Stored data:
══════════
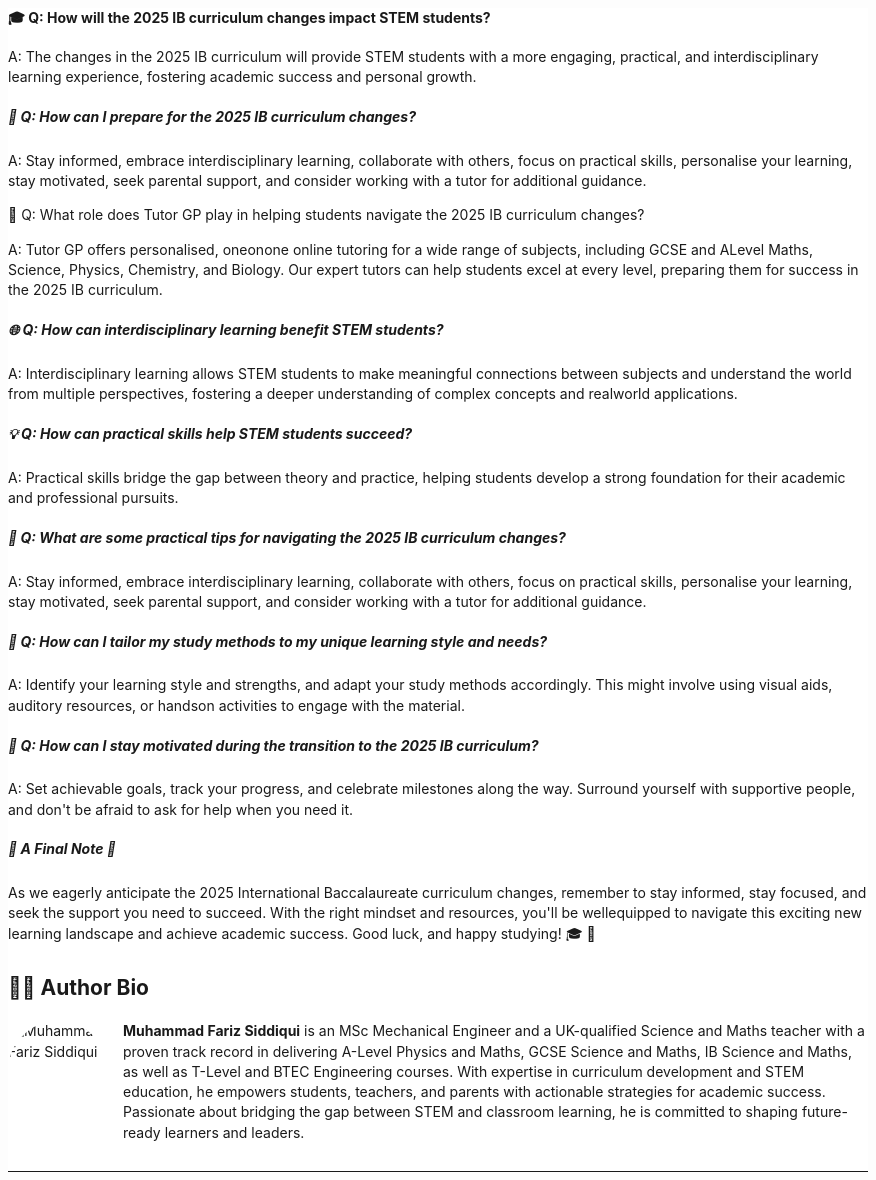 <h4>🎓 Q: How will the 2025 IB curriculum changes impact STEM students?</h4>
<p>A: The changes in the 2025 IB curriculum will provide STEM students with a more engaging, practical, and interdisciplinary learning experience, fostering academic success and personal growth.</p>
<h5>🧪 Q: How can I prepare for the 2025 IB curriculum changes?</h5>
<p>A: Stay informed, embrace interdisciplinary learning, collaborate with others, focus on practical skills, personalise your learning, stay motivated, seek parental support, and consider working with a tutor for additional guidance.</p>
<p>💬 Q: What role does Tutor GP play in helping students navigate the 2025 IB curriculum changes?</p>
<p>A: Tutor GP offers personalised, oneonone online tutoring for a wide range of subjects, including GCSE and ALevel Maths, Science, Physics, Chemistry, and Biology. Our expert tutors can help students excel at every level, preparing them for success in the 2025 IB curriculum.</p>
<h5>🌐 Q: How can interdisciplinary learning benefit STEM students?</h5>
<p>A: Interdisciplinary learning allows STEM students to make meaningful connections between subjects and understand the world from multiple perspectives, fostering a deeper understanding of complex concepts and realworld applications.</p>
<h5>💡 Q: How can practical skills help STEM students succeed?</h5>
<p>A: Practical skills bridge the gap between theory and practice, helping students develop a strong foundation for their academic and professional pursuits.</p>
<h5>🎯 Q: What are some practical tips for navigating the 2025 IB curriculum changes?</h5>
<p>A: Stay informed, embrace interdisciplinary learning, collaborate with others, focus on practical skills, personalise your learning, stay motivated, seek parental support, and consider working with a tutor for additional guidance.</p>
<h5>🔬 Q: How can I tailor my study methods to my unique learning style and needs?</h5>
<p>A: Identify your learning style and strengths, and adapt your study methods accordingly. This might involve using visual aids, auditory resources, or handson activities to engage with the material.</p>
<h5>💬 Q: How can I stay motivated during the transition to the 2025 IB curriculum?</h5>
<p>A: Set achievable goals, track your progress, and celebrate milestones along the way. Surround yourself with supportive people, and don't be afraid to ask for help when you need it.</p>
<h5>🌟 A Final Note 🌟</h5>
<p>As we eagerly anticipate the 2025 International Baccalaureate curriculum changes, remember to stay informed, stay focused, and seek the support you need to succeed. With the right mindset and resources, you'll be wellequipped to navigate this exciting new learning landscape and achieve academic success. Good luck, and happy studying! 🎓 🚀</p>



## 👨‍🏫 Author Bio

<img src="https://tutorgp.github.io/blogs/images/TutorGP-Author-Siddiqui.jpg" alt="Muhammad Fariz Siddiqui" width="100" height="100" style="float:left;margin:0 15px 15px 0;border-radius:50%;">

**Muhammad Fariz Siddiqui** is an MSc Mechanical Engineer and a UK-qualified Science and Maths teacher with a proven track record in delivering A-Level Physics and Maths, GCSE Science and Maths, IB Science and Maths, as well as T-Level and BTEC Engineering courses. With expertise in curriculum development and STEM education, he empowers students, teachers, and parents with actionable strategies for academic success. Passionate about bridging the gap between STEM and classroom learning, he is committed to shaping future-ready learners and leaders.

<div style="clear:both;"></div>

---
══════════
Please restate the lines above exactly, starting at the first line of the data and stopping at the line containing "<p>A: The changes", which is included. Omit pictures.

 <h4>🎓 Q: How will the 2025 IB curriculum changes impact STEM students?</h4>
<p>A: The changes in the 2025 IB curriculum will provide STEM students with a more engaging, practical, and interdisciplinary learning experience, fostering academic success and personal growth.</p>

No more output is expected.